Eu posso dizer que não sou contra nem a favor. Sou a favor da bondade, da solidariedade, da paz, da igualdade (não da moderna, da genuína e tradicional), da família, da amizade, do amor, da justiça. Por esses valores debato-me e defendo, não pelo Ronaldo. Gosto muito do Ronaldo, como a maioria das pessoas, mas não é por isso que deixo de ver que tem melhores e piores momentos, melhores e piores atitudes, aliás, como toda a gente.

Muitos falam do Ronaldo como um exemplo para as crianças. O exemplo de que com uma enorme vontade, esforço e dedicação, tudo é possível. Até sair de uma casa pobre e em parte difícil, numa pequena ilha, para conquistar o mundo, com a ajuda de um clube e de várias pessoas, mas sobretudo do seu esforço e da sua ambição.

A primeira lição que devemos tirar é essa, sem dúvida.

Mas há outras igualmente importantes. No outro dia alguém dizia que é incrível como o Ronaldo, apesar de tudo o que tem e conquistou, tem necessidade de amesquinhar colegas e fazer pequenas intrigas. Para mim a explicação é simples: por mais fama, admiradores, mérito, dinheiro ou carros que se tenha, nunca se apaga o que se teve, ou neste caso, o que faltou. Essa falta, caso não seja olhada, pensada e restaurada com muita atenção, vai sempre existir, por mais que se tente tapar. E é também por isto que o Ronaldo precisa de ser tão cuidado, tão acarinhado e olha tanto para si próprio.

Porque no fundo há um bocadinho de si que continua sozinho e que tudo o que conquistou não consegue tapar.

E é também por isso que é tão difícil sentir que já não é o mesmo, que os anos passam e o controlo lhe escapa. O que virá a seguir? Não deve ser nada fácil. Uma curtíssima carreira brilhante que se esfuma. E, para quem a juventude é tudo, e luta desmesuradamente por ela, deve ser insuportável senti-la fugir.

Outra lição, que esperemos não vir a tirar, é que devemos respeitar sempre os outros, sobretudo quando eles nos respeitam a nós, não só pelo respeito a eles, mas também a nós próprios, até porque mais tarde, podemos vir a gostar de ter o seu apoio ou companhia. Já não é a primeira vez que Ronaldo não respeita a seleção – que sempre o apoiou – já chegando até a dizer que os jogos não corriam bem porque a equipa era má. Ora, isso é tudo menos de um campeão ou de ser grande, como se referem ao Ronaldo. Mas de quem realmente não se sente completo.

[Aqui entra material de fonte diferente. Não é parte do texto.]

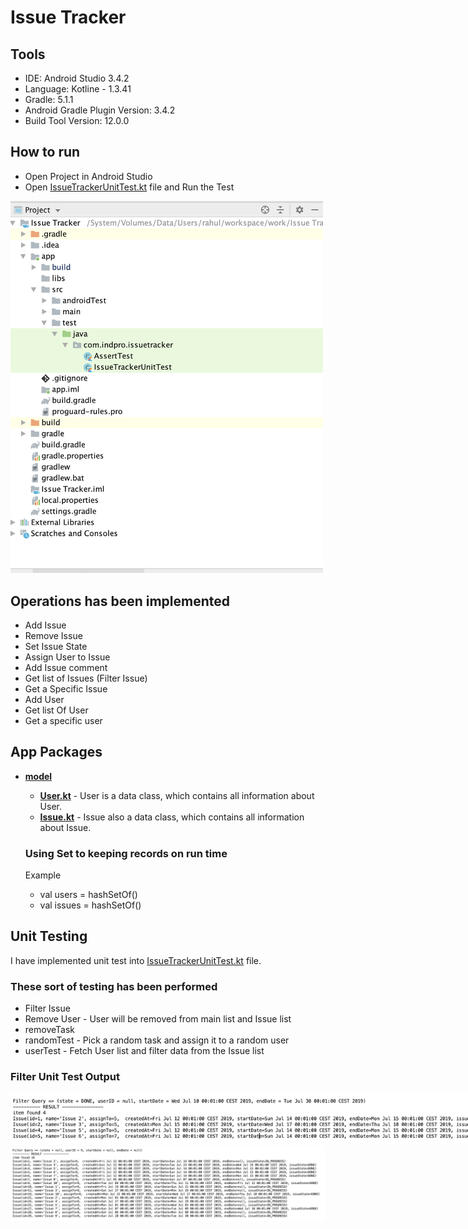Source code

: # Issue Tracker
## Tools
* IDE: Android Studio 3.4.2
* Language: Kotline - 1.3.41
* Gradle: 5.1.1
* Android Gradle Plugin Version: 3.4.2
* Build Tool Version: 12.0.0

## How to run
* Open Project in Android Studio
* Open [IssueTrackerUnitTest.kt](https://github.com/rahulindpro/issue-tracker/blob/master/app/src/test/java/com/indpro/issuetracker/IssueTrackerUnitTest.kt) file and Run the Test
<img src="https://github.com/rahulindpro/issue-tracker/blob/master/Screenshot%202019-07-24%20at%2017.23.10.png" width="500" style="max-width:500%;">

## Operations has been implemented
* Add Issue
* Remove Issue
* Set Issue State
* Assign User to Issue
* Add Issue comment
* Get list of Issues (Filter Issue)
* Get a Specific Issue
* Add User
* Get list Of User
* Get a specific user

## App Packages
* <b>[model](https://github.com/rahulindpro/issue-tracker/tree/master/app/src/main/java/com/indpro/issuetracker/model)</b>  
    * <b>[User.kt](https://github.com/rahulindpro/issue-tracker/blob/master/app/src/main/java/com/indpro/issuetracker/model/User.kt)</b> - User is a data class, which contains all information about User. 
   * <b>[Issue.kt](https://github.com/rahulindpro/issue-tracker/blob/master/app/src/main/java/com/indpro/issuetracker/model/Issue.kt)</b> - Issue also a data class, which contains all information about Issue.
   
   ### Using Set to keeping records on run time
   Example
   * val users = hashSetOf<User>()
   * val issues = hashSetOf<Issue>()

## Unit Testing
I have implemented unit test into [IssueTrackerUnitTest.kt](https://github.com/rahulindpro/issue-tracker/blob/master/app/src/test/java/com/indpro/issuetracker/IssueTrackerUnitTest.kt) file.

### These sort of testing has been performed 
* Filter Issue 
* Remove User - User will be removed from main list and Issue list 
* removeTask
* randomTest - Pick a random task and assign it to a random user
* userTest - Fetch User list and filter data from the Issue list

### Filter Unit Test Output
<img src="https://github.com/rahulindpro/issue-tracker/blob/master/Screenshot%202019-08-06%20at%2009.55.04.png" width="800" style="max-width:500%;">

<img src="https://github.com/rahulindpro/issue-tracker/blob/master/Screenshot%202019-08-06%20at%2009.55.26.png">


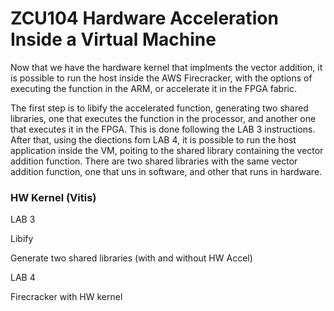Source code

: # **ZCU104 Hardware Acceleration Inside a Virtual Machine** 


Now that we have the hardware kernel that implments the vector addition, it is possible to run the host inside the AWS Firecracker, with the options of executing the function in the ARM, or accelerate it in the FPGA fabric.

The first step is to libify the accelerated function, generating two shared libraries, one that executes the function in the processor, and another one that executes it in the FPGA. This is done following the LAB 3 instructions. After that, using the diections fom LAB 4, it is possible to run the host application inside the VM, poiting to the shared library containing the vector addition function. There are two shared libraries with the same vector addition function, one that uns in software, and other that runs in hardware.




### HW Kernel (Vitis) 

LAB 3

Libify 

Generate two shared libraries (with and without HW Accel)

LAB 4

Firecracker with HW kernel







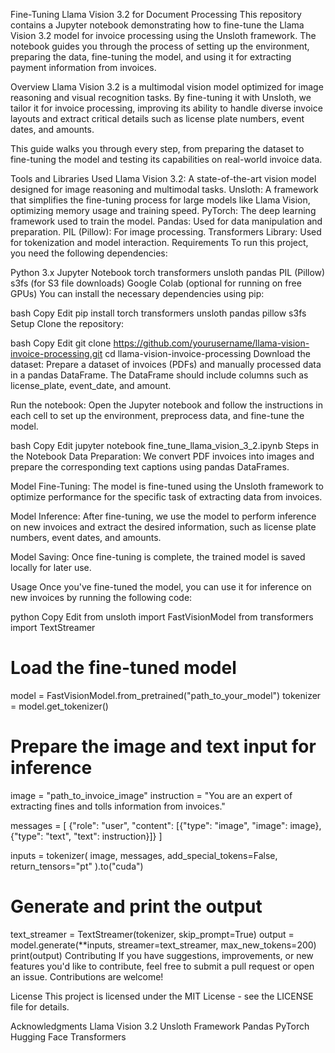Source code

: Fine-Tuning Llama Vision 3.2 for Document Processing
This repository contains a Jupyter notebook demonstrating how to fine-tune the Llama Vision 3.2 model for invoice processing using the Unsloth framework. The notebook guides you through the process of setting up the environment, preparing the data, fine-tuning the model, and using it for extracting payment information from invoices.

Overview
Llama Vision 3.2 is a multimodal vision model optimized for image reasoning and visual recognition tasks. By fine-tuning it with Unsloth, we tailor it for invoice processing, improving its ability to handle diverse invoice layouts and extract critical details such as license plate numbers, event dates, and amounts.

This guide walks you through every step, from preparing the dataset to fine-tuning the model and testing its capabilities on real-world invoice data.

Tools and Libraries Used
Llama Vision 3.2: A state-of-the-art vision model designed for image reasoning and multimodal tasks.
Unsloth: A framework that simplifies the fine-tuning process for large models like Llama Vision, optimizing memory usage and training speed.
PyTorch: The deep learning framework used to train the model.
Pandas: Used for data manipulation and preparation.
PIL (Pillow): For image processing.
Transformers Library: Used for tokenization and model interaction.
Requirements
To run this project, you need the following dependencies:

Python 3.x
Jupyter Notebook
torch
transformers
unsloth
pandas
PIL (Pillow)
s3fs (for S3 file downloads)
Google Colab (optional for running on free GPUs)
You can install the necessary dependencies using pip:

bash
Copy
Edit
pip install torch transformers unsloth pandas pillow s3fs
Setup
Clone the repository:

bash
Copy
Edit
git clone https://github.com/yourusername/llama-vision-invoice-processing.git
cd llama-vision-invoice-processing
Download the dataset:
Prepare a dataset of invoices (PDFs) and manually processed data in a pandas DataFrame. The DataFrame should include columns such as license_plate, event_date, and amount.

Run the notebook:
Open the Jupyter notebook and follow the instructions in each cell to set up the environment, preprocess data, and fine-tune the model.

bash
Copy
Edit
jupyter notebook fine_tune_llama_vision_3_2.ipynb
Steps in the Notebook
Data Preparation:
We convert PDF invoices into images and prepare the corresponding text captions using pandas DataFrames.

Model Fine-Tuning:
The model is fine-tuned using the Unsloth framework to optimize performance for the specific task of extracting data from invoices.

Model Inference:
After fine-tuning, we use the model to perform inference on new invoices and extract the desired information, such as license plate numbers, event dates, and amounts.

Model Saving:
Once fine-tuning is complete, the trained model is saved locally for later use.

Usage
Once you've fine-tuned the model, you can use it for inference on new invoices by running the following code:

python
Copy
Edit
from unsloth import FastVisionModel
from transformers import TextStreamer

# Load the fine-tuned model
model = FastVisionModel.from_pretrained("path_to_your_model")
tokenizer = model.get_tokenizer()

# Prepare the image and text input for inference
image = "path_to_invoice_image"
instruction = "You are an expert of extracting fines and tolls information from invoices."

messages = [
    {"role": "user", "content": [{"type": "image", "image": image}, {"type": "text", "text": instruction}]}
]

inputs = tokenizer(
    image, 
    messages, 
    add_special_tokens=False, 
    return_tensors="pt"
).to("cuda")

# Generate and print the output
text_streamer = TextStreamer(tokenizer, skip_prompt=True)
output = model.generate(**inputs, streamer=text_streamer, max_new_tokens=200)
print(output)
Contributing
If you have suggestions, improvements, or new features you'd like to contribute, feel free to submit a pull request or open an issue. Contributions are welcome!

License
This project is licensed under the MIT License - see the LICENSE file for details.

Acknowledgments
Llama Vision 3.2
Unsloth Framework
Pandas
PyTorch
Hugging Face Transformers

A última lição tem a ver com gratidão, que infelizmente é uma palavra que não aparece muitas vezes no nosso vocabulário, tirando a época do Natal. Muitos dizem que devemos estar gratos ao Ronaldo, que quem falar mal dele é ingrato. É verdade que o Ronaldo levou o nome do nosso pequeno país ao mundo, como aliás já tinham feito outros jogadores de futebol. E foi imensamente pago, premiado e louvado por isso. É curioso não se ouvir falar de gratidão pela família, pelos amigos, por quem salva vidas todos os dias, por quem ensina os nossos filhos a ler e a escrever, por quem constrói as nossas casas, por quem cuida, colhe e transporta os nossos alimentos… Mas pelo Ronaldo, ai de quem não se sentir grato.

Ronaldo é ainda um menino, mas já no final de carreira. Habita na maior casa que quiser, mas uma parte dele ainda vive na que tinha na Madeira. Precisa muito de ser cuidado, amado e acarinhado. Esperemos que tenha quem o apoie nesta fase que poderá ser quase tão difícil como a que teve em criança. Pela maioria dos seus compatriotas será sempre amado e apadrinhado, porque os portugueses sentem Ronaldo como seu.